DMJ: E o bando de teatro Olodum?

Edvana: Já no finalzinho da minha participação nesse  grupo, soube que o Olodum ia fazer várias oficinas de arte: Dança com Isaura, percussão com Neguinho do samba, teatro com Marcio Meirelles e Chica Carelli. Tinha também Hebe Alves,  Leda Ornellas (coreógrafa),  Zebrinha, que também é um grande mestre e  Jarbas Bittencourt. Esse grupo foi maravilhoso pra mim, eles são todos incríveis e ajudaram bastante na minha formação. Sai dali com alguns amigos e formamos o Bando. Na época,  a gente achava que seria apenas uma oficina de verão. Mas eu já era muito apaixonada pelas músicas do Olodum, eu descia o Pelourinho pra ensaiar e ficava ouvindo aquelas músicas de protesto. Nós tínhamos criado o primeiro espetáculo do grupo que era “Essa é Nossa Praia” e falava do universo do Pelourinho, das suas personagens, suas situações.O 2º espetáculo  foi “Ó Paí Ó” e o terceiro foi o  “By By Pelô”. No primeiro, a gente fazia apresentações gerais dos personagens e das situações. No 2º,  a gente foca na situação da matança das crianças que estava sendo muito grande em todos os estados e que no Pelourinho também acontecia. No 3º, a gente começa a falar da expulsão dos verdadeiros moradores do Pelourinho para que chegasse o comércio de fora. E da importância de se deixar de pé os casarões que contam a nossa história. Isso é muito interessante pra mim porque esses casarões e igrejas foram construídos pelos meus antepassados e é claro que quero que eles permaneçam de pé para contar a história para os meus filhos, netos e bisnetos.

DMJ: Qual é a importância do Bando na sua carreira? 

Edvana: Ah… é enorme! Porque, na verdade, é no Bando que eu começo a minha formação profissional. Antes disso, só havia feito teatro amador. Foi lá que comecei a me apresentar profissionalmente, a ganhar dinheiro com isso. Foi o meu portal para a vida de artista adulta, que ganha dinheiro com a arte que faz.

Meu papel é abrir a consciência daquele aluno da escola pública, faze-lo perceber  que a escola é a arma que ele precisa para crescer e que ele vai precisar de conhecimento para competir por uma vaga no mercado de trabalho.  É preciso ter ferramenta pra competir, pra não ficar só com as funções subalternas. Eu tenho essa preocupação de empoderar essas crianças, pra elas quererem ir pra escola, quererem aprender.

DMJ: Você fez duas temporadas de Malhação, isso te ajudou como educadora?

Edvana: Muito!
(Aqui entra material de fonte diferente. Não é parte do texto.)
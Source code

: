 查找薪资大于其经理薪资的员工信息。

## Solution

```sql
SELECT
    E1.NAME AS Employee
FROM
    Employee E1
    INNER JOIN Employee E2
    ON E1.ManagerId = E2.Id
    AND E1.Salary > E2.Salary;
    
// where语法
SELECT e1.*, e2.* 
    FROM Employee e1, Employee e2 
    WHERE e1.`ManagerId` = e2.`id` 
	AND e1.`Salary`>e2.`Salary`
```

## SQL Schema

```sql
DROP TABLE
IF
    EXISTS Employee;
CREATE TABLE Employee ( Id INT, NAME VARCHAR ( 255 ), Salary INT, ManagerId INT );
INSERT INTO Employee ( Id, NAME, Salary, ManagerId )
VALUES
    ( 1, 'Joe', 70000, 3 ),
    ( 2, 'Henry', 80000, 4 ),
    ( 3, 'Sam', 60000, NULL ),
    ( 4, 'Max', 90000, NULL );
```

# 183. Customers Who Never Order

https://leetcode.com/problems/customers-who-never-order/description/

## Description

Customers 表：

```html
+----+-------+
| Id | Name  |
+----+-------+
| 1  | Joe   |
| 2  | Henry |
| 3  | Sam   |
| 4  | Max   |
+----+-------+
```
Quer queira ou não, a TV te dá um deslumbre, as pessoas te enxergam de uma forma diferente e a Globo é realmente uma janela enorme. Foi maravilhoso ter a oportunidade de trabalhar com a mesma faixa etária dos meus filhos, dos meus alunos da escola.  Essa oportunidade fez os  meninos quererem me ouvir, porque eles não só estão me vendo como professora. mas também como a artista que eles admiram. Então, eu aproveito essa admiração pra poder falar com eles um papo reto, eles me ouvem com mais propriedade. Por exemplo, eu dei uma palestra em determinado lugar e depois de 3 dias, soube de um menino que saiu do tráfico porque eu tinha dito que ele podia ser o que ele quisesse, entendeu? Quando eu vou fazer uma palestra, eu foco nesse ponto. Quero que meu aluno veja a escola como uma ferramenta a favor dele. Porque, infelizmente,  muitos não conseguem enxergar o sentido de ir pra escola. Ele vê sentido em ganhar o dinheiro dele e isso pode ser feito de qualquer jeito, vendendo bala, trabalhando no shopping ou até fazendo coisas erradas. Meu papel é abrir a consciência daquele aluno da escola pública, fazê-lo perceber  que a escola é a arma que ele precisa para crescer e que ele vai precisar de conhecimento para competir por uma vaga no mercado de trabalho. Aí eu começo a falar de Zumbi pra eles. Zumbi  é lembrado até hoje,  mesmo depois de tanto tempo porque ele não era qualquer um, ele foi um cara que foi criado por padres e que se preparou, aproveitou todas as oportunidades para aprender e graças a sua formação, pôde ser o general estratégico que ele foi, o negociador, o guerreiro.  É preciso ter ferramenta pra competir, pra não ficar só com as funções subalternas. Todo trabalho honesto é maravilhoso, mas tem uma hora que a gente precisa  mudar um pouco e deixar de ser a pessoa que atende no balcão da loja pra ser o dono da loja. Eu tenho essa preocupação de empoderar essas crianças, pra elas quererem ir pra escola, quererem aprender. Mostrar pra eles que eles vão poder ser o que quiserem, desde que se esforcem pra isso. Eu amo ser atriz, é meu sonho desde muito cedo. Mas trabalhar com educação, foi a forma que eu encontrei de devolver ao mundo o que eu recebi. Sou professora de teatro, com muito orgulho.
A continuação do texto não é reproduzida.